──────── LISTED RECORDS ────────

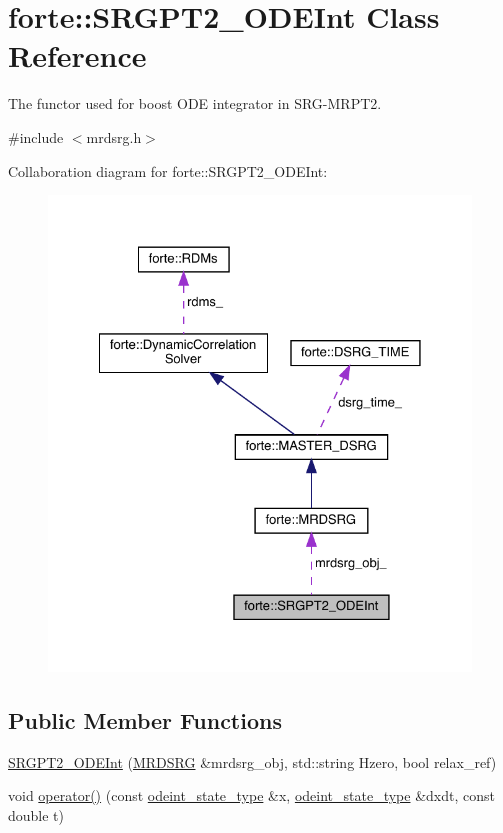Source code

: \hypertarget{classforte_1_1_s_r_g_p_t2___o_d_e_int}{}\section{forte\+:\+:S\+R\+G\+P\+T2\+\_\+\+O\+D\+E\+Int Class Reference}
\label{classforte_1_1_s_r_g_p_t2___o_d_e_int}


The functor used for boost O\+DE integrator in S\+R\+G-\/\+M\+R\+P\+T2.  




{\ttfamily \#include $<$mrdsrg.\+h$>$}



Collaboration diagram for forte\+:\+:S\+R\+G\+P\+T2\+\_\+\+O\+D\+E\+Int\+:
\nopagebreak
\begin{figure}[H]
\begin{center}
\leavevmode
\includegraphics[width=328pt]{classforte_1_1_s_r_g_p_t2___o_d_e_int__coll__graph}
\end{center}
\end{figure}
\subsection*{Public Member Functions}
\begin{DoxyCompactItemize}
\item 
\mbox{\hyperlink{classforte_1_1_s_r_g_p_t2___o_d_e_int_a0dec9b83e1c41b1ce3760292b7fda0e3}{S\+R\+G\+P\+T2\+\_\+\+O\+D\+E\+Int}} (\mbox{\hyperlink{classforte_1_1_m_r_d_s_r_g}{M\+R\+D\+S\+RG}} \&mrdsrg\+\_\+obj, std\+::string Hzero, bool relax\+\_\+ref)
\item 
void \mbox{\hyperlink{classforte_1_1_s_r_g_p_t2___o_d_e_int_a173154c828c5820f5520409938a0ca82}{operator()}} (const \mbox{\hyperlink{namespaceforte_ad8fa2d4b40cee55f959c09c9be68a63e}{odeint\+\_\+state\+\_\+type}} \&x, \mbox{\hyperlink{namespaceforte_ad8fa2d4b40cee55f959c09c9be68a63e}{odeint\+\_\+state\+\_\+type}} \&dxdt, const double t)
\end{DoxyCompactItemize}
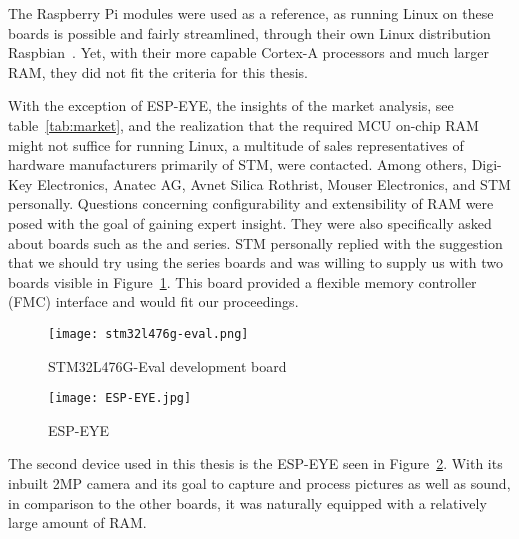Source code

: The Raspberry Pi modules were used as a reference, as running Linux on these boards is possible and fairly streamlined, through their own Linux distribution Raspbian~\cite{raspberrypios}. Yet, with their more capable Cortex-A processors and much larger RAM, they did not fit the criteria for this thesis.

With the exception of ESP-EYE, the insights of the market analysis, see table~\ref{tab:market}, and the realization that the required MCU on-chip RAM might not suffice for running Linux, a multitude of sales representatives of hardware manufacturers primarily of STM, were contacted. Among others, Digi-Key Electronics, Anatec AG, Avnet Silica Rothrist, Mouser Electronics, and STM personally. Questions concerning configurability and extensibility of RAM were posed with the goal of gaining expert insight. They were also specifically asked about boards such as the  and  series. STM personally replied with the suggestion that we should try using the  series boards and was willing to supply us with two boards visible in Figure~\ref{stm32l}. This board provided a flexible memory controller (FMC) interface and would fit our proceedings.

\begin{figure}
\centering
\texttt{[image: stm32l476g-eval.png]}
\caption{STM32L476G-Eval development board~\cite{stm32Lpic}}
\label{stm32l}
\end{figure}

\begin{figure}
\centering
\texttt{[image: ESP-EYE.jpg]}
\caption{ESP-EYE}
\label{esp-eye}
\end{figure}

The second device used in this thesis is the ESP-EYE seen in Figure~\ref{esp-eye}. With its inbuilt 2MP camera and its goal to capture and process pictures as well as sound, in comparison to the other boards, it was naturally equipped with a relatively large amount of RAM.


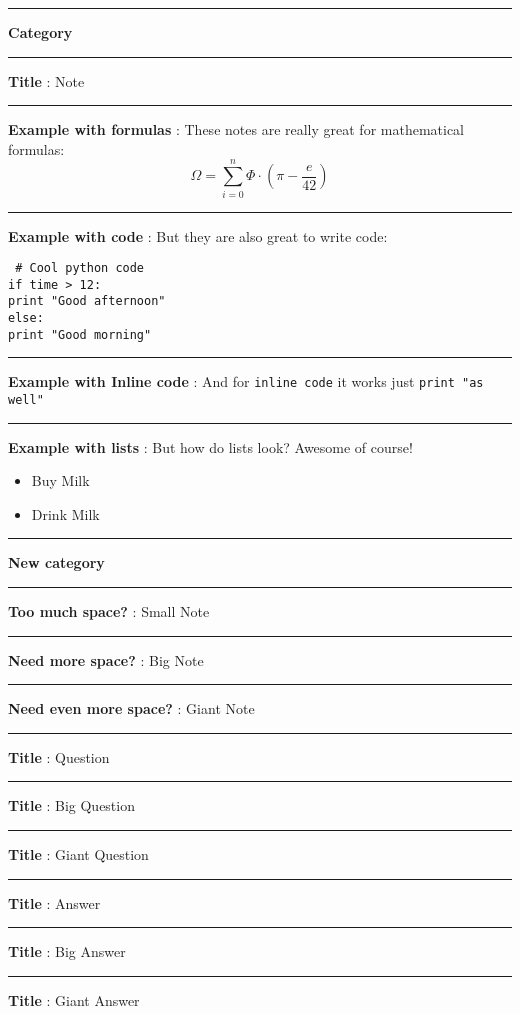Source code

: \documentclass[a4paper, 10pt]{article}
\newif\ifcheat
\newcommand{\smallSize}{2in}
\newcommand{\defaultSize}{2.5in}
\newcommand{\bigSize}{3in}
\newcommand{\giantSize}{4in}
\newcommand{\currentCategory}{category}
\newcommand{\setCategory}[1]{\renewcommand{\currentCategory}{#1}}
\newcommand{\systemNote}[4]{
	\pdfpageheight=#3
	\pagecolor{#4}\afterpage{\nopagecolor}
	\rhead{\small \currentCategory}
	\subsection*{#1}
	#2
	\clearpage
}
\renewcommand{\systemNote}[4]{
	\vspace{3pt} \hrule
	\vspace{3pt}
	{\bf #1} : #2
}
\renewcommand{\setCategory}[1]{
	\vspace{3pt} \hrule
	\vspace{3pt} {\normalsize \bf #1}}
\newcommand{\snote}[2]{\systemNote{#1}{#2}{\smallSize}{noteColor}}
\newcommand{\note}[2]{\systemNote{#1}{#2}{\defaultSize}{noteColor}}
\newcommand{\bnote}[2]{\systemNote{#1}{#2}{\bigSize}{noteColor}}
\newcommand{\gnote}[2]{\systemNote{#1}{#2}{\giantSize}{noteColor}}
\newcommand{\question}[2]{\systemNote{#1}{#2}{\defaultSize}{questionColor}}
\newcommand{\bquestion}[2]{\systemNote{#1}{#2}{\bigSize}{questionColor}}
\newcommand{\gquestion}[2]{\systemNote{#1}{#2}{\giantSize}{questionColor}}
\newcommand{\answer}[2]{\systemNote{#1}{#2}{\defaultSize}{answerColor}}
\newcommand{\banswer}[2]{\systemNote{#1}{#2}{\bigSize}{answerColor}}
\newcommand{\ganswer}[2]{\systemNote{#1}{#2}{\giantSize}{answerColor}}
\newcommand{\code}[1]{\begin{mdframed}
	[backgroundcolor=codeColor, fontcolor=codeFontColor]{\tt #1}
\end{mdframed}\vspace{5pt}}
\newcommand{\cindent}{\hspace*{15pt}}
\newcommand{\incode}[1]{{\tt\colorbox{codeColor}{\color{codeFontColor}#1}}}
\begin{document}

\ifcheat
\begin{multicols}{3}
\footnotesize
\fi

\setCategory{Category}

\note{Title}{Note}

\note{Example with formulas}{
	These notes are really great for mathematical formulas:\\
	$$ \Omega = \sum_{i=0}^{n}\Phi\cdot(\pi-\frac{e}{42}) $$
}

\note{Example with code}{
	But they are also great to write code:\\
	\code{ \# Cool python code\\
		if time > 12:\\
		\cindent print "Good afternoon"\\
		else:\\
		\cindent print "Good morning"
    }
}

\snote{Example with Inline code}{
	And for \incode{inline code} it works just \incode{print "as well"}
}

\note{Example with lists}{
	But how do lists look? Awesome of course!
	\begin{itemize}
		\item Buy Milk
		\item Drink Milk
	\end{itemize}
}

\setCategory{New category}

\snote{Too much space?}{Small Note}
\bnote{Need more space?}{Big Note}
\gnote{Need even more space?}{Giant Note}
\question{Title}{Question}
\bquestion{Title}{Big Question}
\gquestion{Title}{Giant Question}
\answer{Title}{Answer}
\banswer{Title}{Big Answer}
\ganswer{Title}{Giant Answer}

\ifcheat
\end{multicols}
\fi
\end{document}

────────

# [ASSIGNED TASK]
When copying, output the data exactly and leave out the pictures.

# [SOLUTION TO THIS PROBLEM]
Source code

: \hypertarget{classforte_1_1_s_r_g_p_t2___o_d_e_int}{}\section{forte\+:\+:S\+R\+G\+P\+T2\+\_\+\+O\+D\+E\+Int Class Reference}
\label{classforte_1_1_s_r_g_p_t2___o_d_e_int}


The functor used for boost O\+DE integrator in S\+R\+G-\/\+M\+R\+P\+T2.  




{\ttfamily \#include $<$mrdsrg.\+h$>$}



Collaboration diagram for forte\+:\+:S\+R\+G\+P\+T2\+\_\+\+O\+D\+E\+Int\+:
\nopagebreak
\begin{figure}[H]
\begin{center}
\leavevmode
\includegraphics[width=328pt]{classforte_1_1_s_r_g_p_t2___o_d_e_int__coll__graph}
\end{center}
\end{figure}
\subsection*{Public Member Functions}
\begin{DoxyCompactItemize}
\item 
\mbox{\hyperlink{classforte_1_1_s_r_g_p_t2___o_d_e_int_a0dec9b83e1c41b1ce3760292b7fda0e3}{S\+R\+G\+P\+T2\+\_\+\+O\+D\+E\+Int}} (\mbox{\hyperlink{classforte_1_1_m_r_d_s_r_g}{M\+R\+D\+S\+RG}} \&mrdsrg\+\_\+obj, std\+::string Hzero, bool relax\+\_\+ref)
\item 
void \mbox{\hyperlink{classforte_1_1_s_r_g_p_t2___o_d_e_int_a173154c828c5820f5520409938a0ca82}{operator()}} (const \mbox{\hyperlink{namespaceforte_ad8fa2d4b40cee55f959c09c9be68a63e}{odeint\+\_\+state\+\_\+type}} \&x, \mbox{\hyperlink{namespaceforte_ad8fa2d4b40cee55f959c09c9be68a63e}{odeint\+\_\+state\+\_\+type}} \&dxdt, const double t)
\end{DoxyCompactItemize}
Source code

: The Raspberry Pi modules were used as a reference, as running Linux on these boards is possible and fairly streamlined, through their own Linux distribution Raspbian~\cite{raspberrypios}. Yet, with their more capable Cortex-A processors and much larger RAM, they did not fit the criteria for this thesis.

With the exception of ESP-EYE, the insights of the market analysis, see table~\ref{tab:market}, and the realization that the required MCU on-chip RAM might not suffice for running Linux, a multitude of sales representatives of hardware manufacturers primarily of STM, were contacted. Among others, Digi-Key Electronics, Anatec AG, Avnet Silica Rothrist, Mouser Electronics, and STM personally. Questions concerning configurability and extensibility of RAM were posed with the goal of gaining expert insight. They were also specifically asked about boards such as the  and  series. STM personally replied with the suggestion that we should try using the  series boards and was willing to supply us with two boards visible in Figure~\ref{stm32l}. This board provided a flexible memory controller (FMC) interface and would fit our proceedings.

\begin{figure}
\centering
\texttt{[image: stm32l476g-eval.png]}
\caption{STM32L476G-Eval development board~\cite{stm32Lpic}}
\label{stm32l}
\end{figure}

\begin{figure}
\centering
\texttt{[image: ESP-EYE.jpg]}
\caption{ESP-EYE}
\label{esp-eye}
\end{figure}

The second device used in this thesis is the ESP-EYE seen in Figure~\ref{esp-eye}. With its inbuilt 2MP camera and its goal to capture and process pictures as well as sound, in comparison to the other boards, it was naturally equipped with a relatively large amount of RAM.


Source code

: \documentclass[a4paper, 10pt]{article}
\newif\ifcheat
\newcommand{\smallSize}{2in}
\newcommand{\defaultSize}{2.5in}
\newcommand{\bigSize}{3in}
\newcommand{\giantSize}{4in}
\newcommand{\currentCategory}{category}
\newcommand{\setCategory}[1]{\renewcommand{\currentCategory}{#1}}
\newcommand{\systemNote}[4]{
	\pdfpageheight=#3
	\pagecolor{#4}\afterpage{\nopagecolor}
	\rhead{\small \currentCategory}
	\subsection*{#1}
	#2
	\clearpage
}
\renewcommand{\systemNote}[4]{
	\vspace{3pt} \hrule
	\vspace{3pt}
	{\bf #1} : #2
}
\renewcommand{\setCategory}[1]{
	\vspace{3pt} \hrule
	\vspace{3pt} {\normalsize \bf #1}}
\newcommand{\snote}[2]{\systemNote{#1}{#2}{\smallSize}{noteColor}}
\newcommand{\note}[2]{\systemNote{#1}{#2}{\defaultSize}{noteColor}}
\newcommand{\bnote}[2]{\systemNote{#1}{#2}{\bigSize}{noteColor}}
\newcommand{\gnote}[2]{\systemNote{#1}{#2}{\giantSize}{noteColor}}
\newcommand{\question}[2]{\systemNote{#1}{#2}{\defaultSize}{questionColor}}
\newcommand{\bquestion}[2]{\systemNote{#1}{#2}{\bigSize}{questionColor}}
\newcommand{\gquestion}[2]{\systemNote{#1}{#2}{\giantSize}{questionColor}}
\newcommand{\answer}[2]{\systemNote{#1}{#2}{\defaultSize}{answerColor}}
\newcommand{\banswer}[2]{\systemNote{#1}{#2}{\bigSize}{answerColor}}
\newcommand{\ganswer}[2]{\systemNote{#1}{#2}{\giantSize}{answerColor}}
\newcommand{\code}[1]{\begin{mdframed}
	[backgroundcolor=codeColor, fontcolor=codeFontColor]{\tt #1}
\end{mdframed}\vspace{5pt}}
\newcommand{\cindent}{\hspace*{15pt}}
\newcommand{\incode}[1]{{\tt\colorbox{codeColor}{\color{codeFontColor}#1}}}
\begin{document}

\ifcheat
\begin{multicols}{3}
\footnotesize
\fi

\setCategory{Category}

\note{Title}{Note}

\note{Example with formulas}{
	These notes are really great for mathematical formulas:\\
	$$ \Omega = \sum_{i=0}^{n}\Phi\cdot(\pi-\frac{e}{42}) $$
}

\note{Example with code}{
	But they are also great to write code:\\
	\code{ \# Cool python code\\
		if time > 12:\\
		\cindent print "Good afternoon"\\
		else:\\
		\cindent print "Good morning"
    }
}

\snote{Example with Inline code}{
	And for \incode{inline code} it works just \incode{print "as well"}
}

\note{Example with lists}{
	But how do lists look? Awesome of course!
	\begin{itemize}
		\item Buy Milk
		\item Drink Milk
	\end{itemize}
}

\setCategory{New category}

\snote{Too much space?}{Small Note}
\bnote{Need more space?}{Big Note}
\gnote{Need even more space?}{Giant Note}
\question{Title}{Question}
\bquestion{Title}{Big Question}
\gquestion{Title}{Giant Question}
\answer{Title}{Answer}
\banswer{Title}{Big Answer}
\ganswer{Title}{Giant Answer}

\ifcheat
\end{multicols}
\fi
\end{document}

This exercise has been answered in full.